Work item - Copy out the entries below precisely; nothing is to be omitted.

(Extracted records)
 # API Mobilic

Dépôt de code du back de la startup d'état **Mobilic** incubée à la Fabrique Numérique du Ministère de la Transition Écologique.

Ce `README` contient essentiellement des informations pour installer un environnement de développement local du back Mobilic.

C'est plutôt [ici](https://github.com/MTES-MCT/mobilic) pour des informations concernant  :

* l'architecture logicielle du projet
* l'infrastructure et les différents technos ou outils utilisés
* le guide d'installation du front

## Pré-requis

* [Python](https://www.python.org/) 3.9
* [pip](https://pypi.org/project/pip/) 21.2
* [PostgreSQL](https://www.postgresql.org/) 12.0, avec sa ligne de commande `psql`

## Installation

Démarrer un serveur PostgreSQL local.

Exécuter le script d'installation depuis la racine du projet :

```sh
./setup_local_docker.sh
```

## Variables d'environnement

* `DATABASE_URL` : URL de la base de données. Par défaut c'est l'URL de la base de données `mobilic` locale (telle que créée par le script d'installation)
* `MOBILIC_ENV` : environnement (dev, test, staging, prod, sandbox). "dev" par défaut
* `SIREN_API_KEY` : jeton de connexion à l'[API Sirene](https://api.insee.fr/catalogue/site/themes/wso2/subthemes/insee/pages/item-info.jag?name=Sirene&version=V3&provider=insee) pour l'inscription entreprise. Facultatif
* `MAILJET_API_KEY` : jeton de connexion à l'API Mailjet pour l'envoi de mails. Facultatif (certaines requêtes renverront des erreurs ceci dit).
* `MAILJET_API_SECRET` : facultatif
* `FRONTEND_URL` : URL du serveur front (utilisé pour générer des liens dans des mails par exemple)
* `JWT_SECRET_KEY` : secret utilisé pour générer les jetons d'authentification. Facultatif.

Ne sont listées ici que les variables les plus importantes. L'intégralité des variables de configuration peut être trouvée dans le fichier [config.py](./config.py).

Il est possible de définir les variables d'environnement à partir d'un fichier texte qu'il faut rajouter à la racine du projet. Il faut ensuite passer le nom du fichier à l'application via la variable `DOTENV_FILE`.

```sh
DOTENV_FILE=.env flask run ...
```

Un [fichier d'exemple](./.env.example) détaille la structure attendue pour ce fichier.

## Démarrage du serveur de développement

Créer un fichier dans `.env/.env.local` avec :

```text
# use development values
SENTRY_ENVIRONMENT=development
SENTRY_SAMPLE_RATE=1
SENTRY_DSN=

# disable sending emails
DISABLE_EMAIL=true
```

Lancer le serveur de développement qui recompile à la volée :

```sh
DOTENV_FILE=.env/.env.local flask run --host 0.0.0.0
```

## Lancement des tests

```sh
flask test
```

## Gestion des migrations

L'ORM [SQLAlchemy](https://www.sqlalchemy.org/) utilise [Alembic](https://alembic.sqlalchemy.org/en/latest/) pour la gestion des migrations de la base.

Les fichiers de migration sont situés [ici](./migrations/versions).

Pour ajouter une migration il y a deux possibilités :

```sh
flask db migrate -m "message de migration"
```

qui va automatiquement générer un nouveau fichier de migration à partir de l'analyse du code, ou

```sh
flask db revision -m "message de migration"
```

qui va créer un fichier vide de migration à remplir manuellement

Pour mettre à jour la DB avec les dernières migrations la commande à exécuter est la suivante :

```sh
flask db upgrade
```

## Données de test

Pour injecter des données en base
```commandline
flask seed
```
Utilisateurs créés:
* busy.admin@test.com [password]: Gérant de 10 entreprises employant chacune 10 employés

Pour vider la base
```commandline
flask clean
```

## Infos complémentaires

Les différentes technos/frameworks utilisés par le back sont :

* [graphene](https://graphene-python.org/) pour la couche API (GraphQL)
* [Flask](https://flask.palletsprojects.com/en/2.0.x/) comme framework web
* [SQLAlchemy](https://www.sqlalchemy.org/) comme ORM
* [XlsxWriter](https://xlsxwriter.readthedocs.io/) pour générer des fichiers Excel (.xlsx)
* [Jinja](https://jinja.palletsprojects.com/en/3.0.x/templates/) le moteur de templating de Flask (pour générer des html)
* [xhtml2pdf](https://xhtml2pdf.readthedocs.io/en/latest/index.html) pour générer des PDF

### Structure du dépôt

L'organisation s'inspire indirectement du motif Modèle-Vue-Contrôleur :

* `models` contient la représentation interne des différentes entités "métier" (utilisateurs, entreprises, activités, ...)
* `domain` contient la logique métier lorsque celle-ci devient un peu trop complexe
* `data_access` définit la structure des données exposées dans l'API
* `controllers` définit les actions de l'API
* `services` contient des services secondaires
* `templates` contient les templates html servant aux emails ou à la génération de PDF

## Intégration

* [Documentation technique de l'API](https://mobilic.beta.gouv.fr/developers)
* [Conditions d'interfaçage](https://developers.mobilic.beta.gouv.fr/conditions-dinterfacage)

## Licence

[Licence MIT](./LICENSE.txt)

Problem solution -
 # API Mobilic

Dépôt de code du back de la startup d'état **Mobilic** incubée à la Fabrique Numérique du Ministère de la Transition Écologique.

Ce `README` contient essentiellement des informations pour installer un environnement de développement local du back Mobilic.

C'est plutôt [ici](https://github.com/MTES-MCT/mobilic) pour des informations concernant  :

* l'architecture logicielle du projet
* l'infrastructure et les différents technos ou outils utilisés
* le guide d'installation du front

## Pré-requis

* [Python](https://www.python.org/) 3.9
* [pip](https://pypi.org/project/pip/) 21.2
* [PostgreSQL](https://www.postgresql.org/) 12.0, avec sa ligne de commande `psql`

## Installation

Démarrer un serveur PostgreSQL local.

Exécuter le script d'installation depuis la racine du projet :

```sh
./setup_local_docker.sh
```

## Variables d'environnement

* `DATABASE_URL` : URL de la base de données. Par défaut c'est l'URL de la base de données `mobilic` locale (telle que créée par le script d'installation)
* `MOBILIC_ENV` : environnement (dev, test, staging, prod, sandbox). "dev" par défaut
* `SIREN_API_KEY` : jeton de connexion à l'[API Sirene](https://api.insee.fr/catalogue/site/themes/wso2/subthemes/insee/pages/item-info.jag?name=Sirene&version=V3&provider=insee) pour l'inscription entreprise. Facultatif
* `MAILJET_API_KEY` : jeton de connexion à l'API Mailjet pour l'envoi de mails. Facultatif (certaines requêtes renverront des erreurs ceci dit).
* `MAILJET_API_SECRET` : facultatif
* `FRONTEND_URL` : URL du serveur front (utilisé pour générer des liens dans des mails par exemple)
* `JWT_SECRET_KEY` : secret utilisé pour générer les jetons d'authentification. Facultatif.

Ne sont listées ici que les variables les plus importantes. L'intégralité des variables de configuration peut être trouvée dans le fichier [config.py](./config.py).

Il est possible de définir les variables d'environnement à partir d'un fichier texte qu'il faut rajouter à la racine du projet. Il faut ensuite passer le nom du fichier à l'application via la variable `DOTENV_FILE`.

```sh
DOTENV_FILE=.env flask run ...
```

Un [fichier d'exemple](./.env.example) détaille la structure attendue pour ce fichier.

## Démarrage du serveur de développement

Créer un fichier dans `.env/.env.local` avec :

```text
# use development values
SENTRY_ENVIRONMENT=development
SENTRY_SAMPLE_RATE=1
SENTRY_DSN=

# disable sending emails
DISABLE_EMAIL=true
```

Lancer le serveur de développement qui recompile à la volée :

```sh
DOTENV_FILE=.env/.env.local flask run --host 0.0.0.0
```

## Lancement des tests

```sh
flask test
```

## Gestion des migrations

L'ORM [SQLAlchemy](https://www.sqlalchemy.org/) utilise [Alembic](https://alembic.sqlalchemy.org/en/latest/) pour la gestion des migrations de la base.

Les fichiers de migration sont situés [ici](./migrations/versions).

Pour ajouter une migration il y a deux possibilités :

```sh
flask db migrate -m "message de migration"
```

qui va automatiquement générer un nouveau fichier de migration à partir de l'analyse du code, ou

```sh
flask db revision -m "message de migration"
```

qui va créer un fichier vide de migration à remplir manuellement

Pour mettre à jour la DB avec les dernières migrations la commande à exécuter est la suivante :

```sh
flask db upgrade
```

## Données de test

Pour injecter des données en base
```commandline
flask seed
```
Utilisateurs créés:
* busy.admin@test.com [password]: Gérant de 10 entreprises employant chacune 10 employés

Pour vider la base
```commandline
flask clean
```

## Infos complémentaires

Les différentes technos/frameworks utilisés par le back sont :

* [graphene](https://graphene-python.org/) pour la couche API (GraphQL)
* [Flask](https://flask.palletsprojects.com/en/2.0.x/) comme framework web
* [SQLAlchemy](https://www.sqlalchemy.org/) comme ORM
* [XlsxWriter](https://xlsxwriter.readthedocs.io/) pour générer des fichiers Excel (.xlsx)
* [Jinja](https://jinja.palletsprojects.com/en/3.0.x/templates/) le moteur de templating de Flask (pour générer des html)
* [xhtml2pdf](https://xhtml2pdf.readthedocs.io/en/latest/index.html) pour générer des PDF

### Structure du dépôt

L'organisation s'inspire indirectement du motif Modèle-Vue-Contrôleur :

* `models` contient la représentation interne des différentes entités "métier" (utilisateurs, entreprises, activités, ...)
* `domain` contient la logique métier lorsque celle-ci devient un peu trop complexe
* `data_access` définit la structure des données exposées dans l'API
* `controllers` définit les actions de l'API
* `services` contient des services secondaires
* `templates` contient les templates html servant aux emails ou à la génération de PDF

## Intégration

* [Documentation technique de l'API](https://mobilic.beta.gouv.fr/developers)
* [Conditions d'interfaçage](https://developers.mobilic.beta.gouv.fr/conditions-dinterfacage)

## Licence

[Licence MIT](./LICENSE.txt)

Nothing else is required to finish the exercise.